Bei Öl-Brennwertheizungen ist außerdem die Ableitung des Kondensats zu beachten: Ob eine Neutralisationseinrichtung nötig ist, hängt von der Kesselleistung und den örtlichen Vorgaben ab – bei kleinen Anlagen im Einfamilienhaus kann sie unter bestimmten Bedingungen entfallen. Schwefelarmes Heizöl ist dafür heute ohnehin Marktstandard. Zudem schwanken die Heizölkosten bekanntermaßen je nach Angebot und weltpolitischer Lage – im ersten Halbjahr 2026 bewegte sich der Literpreis je nach Zeitpunkt grob zwischen 0,90 und 1,55 Euro, regional lagen einzelne Angebote zeitweise darüber. Hinzu kommt der nationale CO₂-Preis: Er liegt 2026 bei 55 bis 65 Euro je Tonne CO₂, was inklusive Mehrwertsteuer etwa 17 bis 21 Cent je Liter Heizöl ausmacht, und steigt in den kommenden Jahren strukturell weiter. Ab 2028 soll der europäische Emissionshandel ETS 2 die nationale Bepreisung ablösen. Zu den Kosten für Heizöl kommen im Übrigen auch noch die Stromkosten für die Heizungsregelung und die Umwälzpumpe.

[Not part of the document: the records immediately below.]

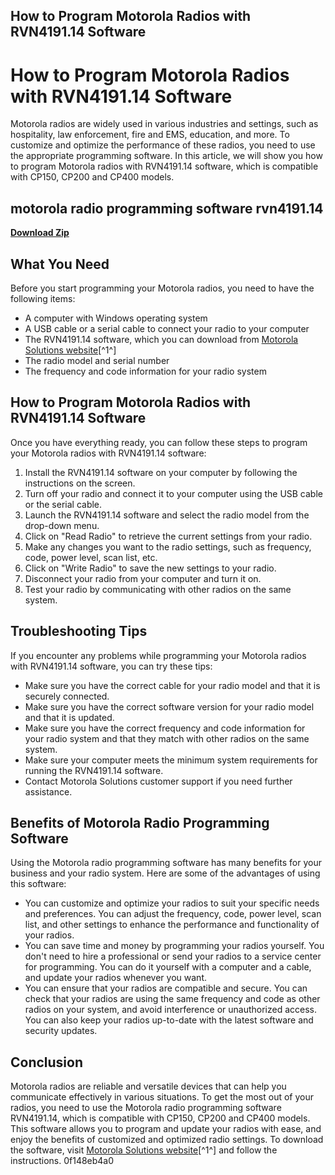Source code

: ## How to Program Motorola Radios with RVN4191.14 Software

 


 
# How to Program Motorola Radios with RVN4191.14 Software
 
Motorola radios are widely used in various industries and settings, such as hospitality, law enforcement, fire and EMS, education, and more. To customize and optimize the performance of these radios, you need to use the appropriate programming software. In this article, we will show you how to program Motorola radios with RVN4191.14 software, which is compatible with CP150, CP200 and CP400 models.
 
## motorola radio programming software rvn4191.14


[**Download Zip**](https://www.google.com/url?q=https%3A%2F%2Furlca.com%2F2tKBes&sa=D&sntz=1&usg=AOvVaw23On6EuW-tXxHqwJtFawBU)

 
## What You Need
 
Before you start programming your Motorola radios, you need to have the following items:
 
- A computer with Windows operating system
- A USB cable or a serial cable to connect your radio to your computer
- The RVN4191.14 software, which you can download from [Motorola Solutions website](https://www.motorolasolutions.com/en_us/products/two-way-radios/commercial-business-two-way-radio-systems/business-radio-software.html)[^1^]
- The radio model and serial number
- The frequency and code information for your radio system

## How to Program Motorola Radios with RVN4191.14 Software
 
Once you have everything ready, you can follow these steps to program your Motorola radios with RVN4191.14 software:

1. Install the RVN4191.14 software on your computer by following the instructions on the screen.
2. Turn off your radio and connect it to your computer using the USB cable or the serial cable.
3. Launch the RVN4191.14 software and select the radio model from the drop-down menu.
4. Click on "Read Radio" to retrieve the current settings from your radio.
5. Make any changes you want to the radio settings, such as frequency, code, power level, scan list, etc.
6. Click on "Write Radio" to save the new settings to your radio.
7. Disconnect your radio from your computer and turn it on.
8. Test your radio by communicating with other radios on the same system.

## Troubleshooting Tips
 
If you encounter any problems while programming your Motorola radios with RVN4191.14 software, you can try these tips:

- Make sure you have the correct cable for your radio model and that it is securely connected.
- Make sure you have the correct software version for your radio model and that it is updated.
- Make sure you have the correct frequency and code information for your radio system and that they match with other radios on the same system.
- Make sure your computer meets the minimum system requirements for running the RVN4191.14 software.
- Contact Motorola Solutions customer support if you need further assistance.

## Benefits of Motorola Radio Programming Software
 
Using the Motorola radio programming software has many benefits for your business and your radio system. Here are some of the advantages of using this software:

- You can customize and optimize your radios to suit your specific needs and preferences. You can adjust the frequency, code, power level, scan list, and other settings to enhance the performance and functionality of your radios.
- You can save time and money by programming your radios yourself. You don't need to hire a professional or send your radios to a service center for programming. You can do it yourself with a computer and a cable, and update your radios whenever you want.
- You can ensure that your radios are compatible and secure. You can check that your radios are using the same frequency and code as other radios on your system, and avoid interference or unauthorized access. You can also keep your radios up-to-date with the latest software and security updates.

## Conclusion
 
Motorola radios are reliable and versatile devices that can help you communicate effectively in various situations. To get the most out of your radios, you need to use the Motorola radio programming software RVN4191.14, which is compatible with CP150, CP200 and CP400 models. This software allows you to program and update your radios with ease, and enjoy the benefits of customized and optimized radio settings. To download the software, visit [Motorola Solutions website](https://www.motorolasolutions.com/en_us/products/two-way-radios/commercial-business-two-way-radio-systems/business-radio-software.html)[^1^] and follow the instructions.
 0f148eb4a0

| Betriebskostenart | Euro/Jahr |
|---|---|
| Wartung und Reparatur | 150 bis 250 Euro |
| Schornsteinfeger | 50 bis 80 Euro |
| Heizöl pro Liter | Preise können stark schwanken |
Lohnt sich eine neue Ölheizung noch?
In der reinen Anschaffung ist eine Öl-Brennwertheizung oft günstiger als eine Wärmepumpe – entscheidend sind aber die Vollkosten über die gesamte Nutzungsdauer. Heizöl bleibt ein fossiler Brennstoff, dessen Preis schwankt und der durch den CO₂-Preis Jahr für Jahr teurer wird. Ein generelles Verbot von Ölheizungen gibt es nicht: Bestehende Anlagen dürfen weiter betrieben und repariert werden; ein festes Enddatum für fossiles Heizen nennt das Gesetz seit der Reform vom Juli 2026 nicht mehr. Seit dem 29. Juli 2026 ersetzt das Gebäudemodernisierungsgesetz (GModG) das frühere Gebäudeenergiegesetz. Eine feste Erneuerbaren-Quote für neue Heizungen gibt es nicht mehr. Stattdessen gilt für seither neu in Bestandsgebäude eingebaute Gas-, Öl- und Flüssiggasheizungen die sogenannte Bio-Treppe: ab 2029 mindestens 10 % klimafreundlichere Brennstoffe, ab 2030 15 %, ab 2035 30 % und ab 2040 60 %. Erfüllen lässt sich das wahlweise über zugelassene klimafreundlichere Brennstoffe oder über eine Hybridlösung, etwa mit Wärmepumpe. Wer langfristig rechnet, sollte die niedrige Anschaffung deshalb gegen die steigenden Betriebs- und CO₂-Kosten abwägen – und prüfen, ob sich eine bestehende Anlage zunächst nur optimieren lässt. Eine reine neue Ölheizung wird nicht gefördert; staatliche Zuschüsse gibt es nur für den Umstieg auf erneuerbare Wärme – einen Überblick bietet unser Ratgeber zu den Fördermitteln.